# [Aim of the task]
Using the entries that follow, collect the lines where the word "Torch" appears.

Saved data entries:
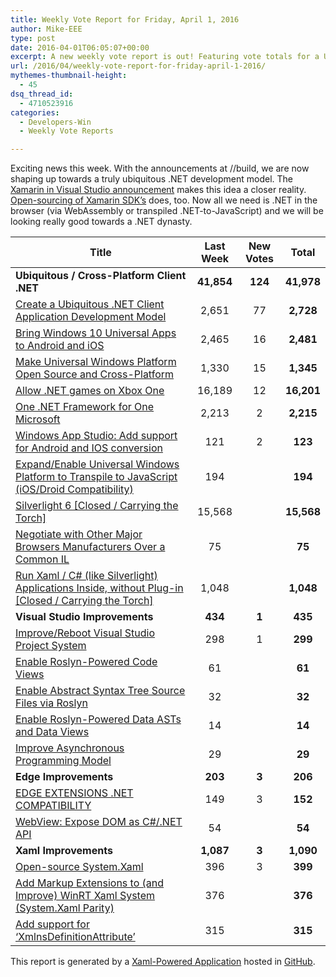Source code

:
 ```yaml
---
title: Weekly Vote Report for Friday, April 1, 2016
author: Mike-EEE
type: post
date: 2016-04-01T06:05:07+00:00
excerpt: A new weekly vote report is out! Featuring vote totals for a Ubiquitous / Cross-Platform Client .NET (+124 New/41,978 Total), Visual Studio Improvements (+1 New/435 Total), Edge Improvements (+3 New/206 Total), and Xaml Improvements (+3 New/1,090 Total).
url: /2016/04/weekly-vote-report-for-friday-april-1-2016/
mythemes-thumbnail-height:
  - 45
dsq_thread_id:
  - 4710523916
categories:
  - Developers-Win
  - Weekly Vote Reports

---
```

Exciting news this week. With the announcements at //build, we are now shaping up towards a truly ubiquitous .NET development model. The <a href="http://venturebeat.com/2016/03/31/microsoft-integrates-xamarin-into-visual-studio-will-open-source-xamarin-runtime/" target="_blank">Xamarin in Visual Studio announcement</a> makes this idea a closer reality. <a href="http://venturebeat.com/2016/03/31/microsoft-integrates-xamarin-into-visual-studio-will-open-source-xamarin-runtime/" target="_blank">Open-sourcing of Xamarin SDK&#8217;s</a> does, too. Now all we need is .NET in the browser (via WebAssembly or transpiled .NET-to-JavaScript) and we will be looking really good towards a .NET dynasty.

| Title                                                                                                     | Last Week  |      <span class="new">New Votes</span>       |   Total    |
| --------------------------------------------------------------------------------------------------------- |:----------:|:---------------------------------------------:|:----------:|
| **Ubiquitous / Cross-Platform Client .NET**                                                               | **41,854** | <span class="new"><strong>124</strong></span> | **41,978** |
| [Create a Ubiquitous .NET Client Application Development Model][1]                                        |   2,651    |          <span class="new">77</span>          | **2,728**  |
| [Bring Windows 10 Universal Apps to Android and iOS][2]                                                   |   2,465    |          <span class="new">16</span>          | **2,481**  |
| [Make Universal Windows Platform Open Source and Cross-Platform][3]                                       |   1,330    |          <span class="new">15</span>          | **1,345**  |
| [Allow .NET games on Xbox One][4]                                                                         |   16,189   |          <span class="new">12</span>          | **16,201** |
| [One .NET Framework for One Microsoft][5]                                                                 |   2,213    |          <span class="new">2</span>           | **2,215**  |
| [Windows App Studio: Add support for Android and IOS conversion][6]                                       |    121     |          <span class="new">2</span>           |  **123**   |
| [Expand/Enable Universal Windows Platform to Transpile to JavaScript (iOS/Droid Compatibility)][7]        |    194     |           <span class="new"></span>           |  **194**   |
| [Silverlight 6 [Closed / Carrying the Torch]][8]                                                          |   15,568   |           <span class="new"></span>           | **15,568** |
| [Negotiate with Other Major Browsers Manufacturers Over a Common IL][9]                                   |     75     |           <span class="new"></span>           |   **75**   |
| [Run Xaml / C# (like Silverlight) Applications Inside, without Plug-in [Closed / Carrying the Torch]][10] |   1,048    |           <span class="new"></span>           | **1,048**  |
| **Visual Studio Improvements**                                                                            |  **434**   |  <span class="new"><strong>1</strong></span>  |  **435**   |
| [Improve/Reboot Visual Studio Project System][11]                                                         |    298     |          <span class="new">1</span>           |  **299**   |
| [Enable Roslyn-Powered Code Views][12]                                                                    |     61     |           <span class="new"></span>           |   **61**   |
| [Enable Abstract Syntax Tree Source Files via Roslyn][13]                                                 |     32     |           <span class="new"></span>           |   **32**   |
| [Enable Roslyn-Powered Data ASTs and Data Views][14]                                                      |     14     |           <span class="new"></span>           |   **14**   |
| [Improve Asynchronous Programming Model][15]                                                              |     29     |           <span class="new"></span>           |   **29**   |
| **Edge Improvements**                                                                                     |  **203**   |  <span class="new"><strong>3</strong></span>  |  **206**   |
| [EDGE EXTENSIONS .NET COMPATIBILITY][16]                                                                  |    149     |          <span class="new">3</span>           |  **152**   |
| [WebView: Expose DOM as C#/.NET API][17]                                                                  |     54     |           <span class="new"></span>           |   **54**   |
| **Xaml Improvements**                                                                                     | **1,087**  |  <span class="new"><strong>3</strong></span>  | **1,090**  |
| [Open-source System.Xaml][18]                                                                             |    396     |          <span class="new">3</span>           |  **399**   |
| [Add Markup Extensions to (and Improve) WinRT Xaml System (System.Xaml Parity)][19]                       |    376     |           <span class="new"></span>           |  **376**   |
| [Add support for &#8216;XmlnsDefinitionAttribute&#8217;][20]                                              |    315     |           <span class="new"></span>           |  **315**   |

This report is generated by a [Xaml-Powered Application][21] hosted in [GitHub][22].

 [1]: http://visualstudio.uservoice.com/forums/121579-visual-studio/suggestions/10027638-create-a-ubiquitous-net-client-application-develo
 [2]: https://visualstudio.uservoice.com/forums/121579-visual-studio-2015/suggestions/8912350-bring-windows-10-universal-apps-to-android-and-ios
 [3]: https://wpdev.uservoice.com/forums/110705-dev-platform/suggestions/7989744-make-universal-windows-platform-open-source-and-cr
 [4]: https://visualstudio.uservoice.com/forums/121579-visual-studio-2015/suggestions/4233646-allow-net-games-on-xbox-one
 [5]: http://visualstudio.uservoice.com/forums/121579-visual-studio-2015/suggestions/4249140-one-net-framework-for-one-microsoft
 [6]: https://wpdev.uservoice.com/forums/216486-windows-app-studio/suggestions/9550647-add-support-for-andriod-and-ios-conversion
 [7]: https://wpdev.uservoice.com/forums/110705-dev-platform/suggestions/7897380-expand-enable-universal-windows-platform-to-transp
 [8]: http://visualstudio.uservoice.com/forums/121579-visual-studio/suggestions/3556619-silverlight-6
 [9]: https://wpdev.uservoice.com/forums/257854-microsoft-edge-developer/suggestions/11392869-negociate-with-other-major-browsers-maufacturers-o
 [10]: https://wpdev.uservoice.com/forums/257854-microsoft-edge-developer/suggestions/8022150-run-xaml-c-like-silverlight-applications-ins
 [11]: http://visualstudio.uservoice.com/forums/121579-visual-studio/suggestions/9347001-improve-reboot-visual-studio-project-system
 [12]: http://visualstudio.uservoice.com/forums/121579-visual-studio/suggestions/10020390-enable-roslyn-powered-code-views
 [13]: http://visualstudio.uservoice.com/forums/121579-visual-studio-2015/suggestions/7066885-enable-abstract-syntax-tree-source-files-via-rosly
 [14]: http://visualstudio.uservoice.com/forums/121579-visual-studio/suggestions/10020525-enable-roslyn-powered-data-asts-and-data-views
 [15]: http://visualstudio.uservoice.com/forums/121579-visual-studio/suggestions/9126493-improve-asynchronous-programming-model
 [16]: https://wpdev.uservoice.com/forums/257854-microsoft-edge-developer/suggestions/9467958-edge-extensions-net-compatibility
 [17]: https://wpdev.uservoice.com/forums/110705-dev-platform/suggestions/9126583-webview-expose-dom-as-c-net-api
 [18]: http://visualstudio.uservoice.com/forums/121579-visual-studio-2015/suggestions/11234259-open-source-system-xaml
 [19]: https://wpdev.uservoice.com/forums/110705-dev-platform/suggestions/7232264-add-markup-extensions-to-and-improve-winrt-xaml
 [20]: https://wpdev.uservoice.com/forums/110705-universal-windows-platform/suggestions/9523650-add-support-for-xmlnsdefinitionattribute
 [21]: https://imgflip.com/i/h6ho2
 [22]: https://github.com/DevelopersWin/VoteReporter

# [Response to the exercise]
| [Silverlight 6 [Closed / Carrying the Torch]][8]                                                          |   15,568   |           <span class="new"></span>           | **15,568** |
| [Run Xaml / C# (like Silverlight) Applications Inside, without Plug-in [Closed / Carrying the Torch]][10] |   1,048    |           <span class="new"></span>           | **1,048**  |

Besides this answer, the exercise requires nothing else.